__Provided material__:
■ ■ ■ ■ ■ ■ ■

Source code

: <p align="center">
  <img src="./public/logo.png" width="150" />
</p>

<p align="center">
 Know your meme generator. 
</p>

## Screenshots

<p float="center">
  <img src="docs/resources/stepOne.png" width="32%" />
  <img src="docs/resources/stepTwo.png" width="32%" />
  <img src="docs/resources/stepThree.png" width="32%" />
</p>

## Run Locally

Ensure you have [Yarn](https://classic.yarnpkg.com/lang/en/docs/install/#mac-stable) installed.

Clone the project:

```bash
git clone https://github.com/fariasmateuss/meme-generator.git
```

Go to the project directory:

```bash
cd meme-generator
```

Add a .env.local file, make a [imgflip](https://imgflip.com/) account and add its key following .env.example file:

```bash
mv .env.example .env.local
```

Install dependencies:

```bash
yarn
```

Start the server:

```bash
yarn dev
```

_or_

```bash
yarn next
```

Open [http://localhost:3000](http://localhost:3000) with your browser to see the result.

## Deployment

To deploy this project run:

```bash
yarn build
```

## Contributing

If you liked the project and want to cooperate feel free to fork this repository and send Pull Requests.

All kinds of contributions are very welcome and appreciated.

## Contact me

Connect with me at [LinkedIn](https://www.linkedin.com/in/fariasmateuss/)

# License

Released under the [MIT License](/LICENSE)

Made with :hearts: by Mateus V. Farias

■ ■ ■ ■ ■ ■ ■

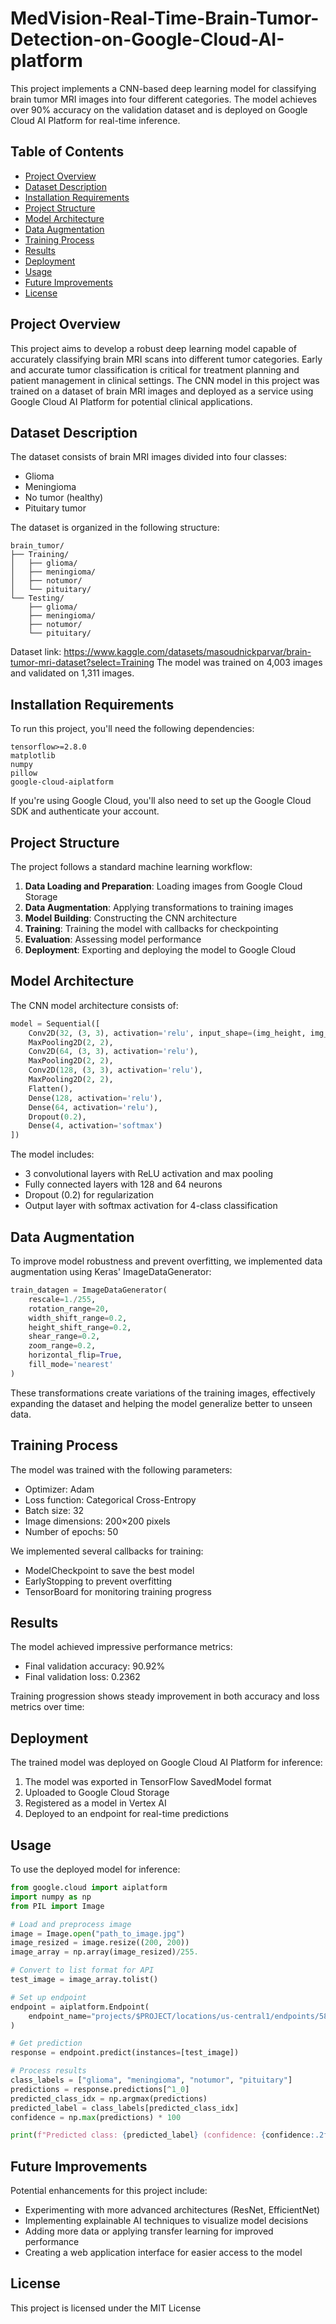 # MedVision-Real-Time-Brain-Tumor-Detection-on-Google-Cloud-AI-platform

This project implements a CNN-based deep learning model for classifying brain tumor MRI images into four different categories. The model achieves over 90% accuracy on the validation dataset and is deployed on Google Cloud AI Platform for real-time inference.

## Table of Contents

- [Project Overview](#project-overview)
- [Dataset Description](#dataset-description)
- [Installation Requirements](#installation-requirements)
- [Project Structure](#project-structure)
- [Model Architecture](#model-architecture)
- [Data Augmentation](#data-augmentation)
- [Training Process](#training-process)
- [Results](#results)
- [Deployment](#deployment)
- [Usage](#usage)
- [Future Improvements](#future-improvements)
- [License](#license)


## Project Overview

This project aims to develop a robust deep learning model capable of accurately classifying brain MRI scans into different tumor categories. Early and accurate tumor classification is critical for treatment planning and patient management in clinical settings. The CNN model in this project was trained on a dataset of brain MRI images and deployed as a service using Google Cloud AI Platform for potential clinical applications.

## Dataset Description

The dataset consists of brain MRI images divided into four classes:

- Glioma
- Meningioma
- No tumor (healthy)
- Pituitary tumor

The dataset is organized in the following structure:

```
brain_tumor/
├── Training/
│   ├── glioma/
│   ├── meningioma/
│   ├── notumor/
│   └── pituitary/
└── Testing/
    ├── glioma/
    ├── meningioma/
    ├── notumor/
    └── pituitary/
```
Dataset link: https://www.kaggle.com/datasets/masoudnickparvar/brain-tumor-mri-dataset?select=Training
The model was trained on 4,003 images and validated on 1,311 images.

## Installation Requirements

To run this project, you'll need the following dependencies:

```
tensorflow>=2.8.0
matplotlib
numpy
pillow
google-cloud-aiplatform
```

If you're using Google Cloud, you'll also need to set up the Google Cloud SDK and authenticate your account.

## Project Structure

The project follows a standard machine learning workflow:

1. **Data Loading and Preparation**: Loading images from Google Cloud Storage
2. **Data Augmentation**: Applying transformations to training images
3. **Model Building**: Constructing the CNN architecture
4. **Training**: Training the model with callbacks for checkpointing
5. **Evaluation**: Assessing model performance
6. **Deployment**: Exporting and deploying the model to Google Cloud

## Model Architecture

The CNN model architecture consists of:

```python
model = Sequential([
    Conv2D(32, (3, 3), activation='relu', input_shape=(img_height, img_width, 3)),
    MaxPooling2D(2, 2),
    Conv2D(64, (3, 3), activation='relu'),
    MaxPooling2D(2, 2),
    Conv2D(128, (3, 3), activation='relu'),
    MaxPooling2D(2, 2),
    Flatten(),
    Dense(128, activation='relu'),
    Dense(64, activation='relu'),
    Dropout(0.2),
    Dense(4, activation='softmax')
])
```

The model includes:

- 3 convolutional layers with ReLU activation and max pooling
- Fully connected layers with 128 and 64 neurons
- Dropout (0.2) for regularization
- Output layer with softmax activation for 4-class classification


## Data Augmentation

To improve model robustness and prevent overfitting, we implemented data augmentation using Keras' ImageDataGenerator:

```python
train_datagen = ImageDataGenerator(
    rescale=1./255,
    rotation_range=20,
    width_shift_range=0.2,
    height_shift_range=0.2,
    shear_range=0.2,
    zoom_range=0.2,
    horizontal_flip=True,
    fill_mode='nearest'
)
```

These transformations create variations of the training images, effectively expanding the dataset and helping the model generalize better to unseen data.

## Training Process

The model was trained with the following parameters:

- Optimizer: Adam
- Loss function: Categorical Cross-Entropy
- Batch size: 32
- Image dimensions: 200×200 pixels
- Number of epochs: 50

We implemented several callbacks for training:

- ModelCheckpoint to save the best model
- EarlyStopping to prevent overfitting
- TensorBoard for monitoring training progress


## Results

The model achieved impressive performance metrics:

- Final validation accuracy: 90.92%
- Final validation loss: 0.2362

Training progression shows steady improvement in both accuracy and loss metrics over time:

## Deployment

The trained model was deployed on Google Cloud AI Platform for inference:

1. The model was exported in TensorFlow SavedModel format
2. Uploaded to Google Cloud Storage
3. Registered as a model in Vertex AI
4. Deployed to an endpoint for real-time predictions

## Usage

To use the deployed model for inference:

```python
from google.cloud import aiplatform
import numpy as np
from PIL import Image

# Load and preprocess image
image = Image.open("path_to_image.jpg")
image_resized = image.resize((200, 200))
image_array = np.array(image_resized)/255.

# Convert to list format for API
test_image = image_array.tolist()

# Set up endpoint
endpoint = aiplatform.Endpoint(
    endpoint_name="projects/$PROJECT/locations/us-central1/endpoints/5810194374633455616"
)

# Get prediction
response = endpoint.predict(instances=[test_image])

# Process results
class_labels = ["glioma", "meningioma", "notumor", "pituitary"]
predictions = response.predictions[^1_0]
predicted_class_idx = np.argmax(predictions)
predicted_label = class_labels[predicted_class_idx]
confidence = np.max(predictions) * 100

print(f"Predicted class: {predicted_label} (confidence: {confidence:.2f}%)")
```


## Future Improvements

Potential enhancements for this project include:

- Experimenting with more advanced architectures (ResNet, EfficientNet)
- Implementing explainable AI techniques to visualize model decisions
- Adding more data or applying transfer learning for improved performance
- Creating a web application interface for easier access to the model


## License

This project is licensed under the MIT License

■ ■ ■ ■ ■ ■ ■

__Work item__:
Please make an exact copy of the lines above from the line with "Open [http://localhost:3000](http://localhost:3000) with" through the line with "Made with :hearts: by Mateus V. Farias", both ends included.

__Answer box__:
Open [http://localhost:3000](http://localhost:3000) with your browser to see the result.

## Deployment

To deploy this project run:

```bash
yarn build
```

## Contributing

If you liked the project and want to cooperate feel free to fork this repository and send Pull Requests.

All kinds of contributions are very welcome and appreciated.

## Contact me

Connect with me at [LinkedIn](https://www.linkedin.com/in/fariasmateuss/)

# License

Released under the [MIT License](/LICENSE)

Made with :hearts: by Mateus V. Farias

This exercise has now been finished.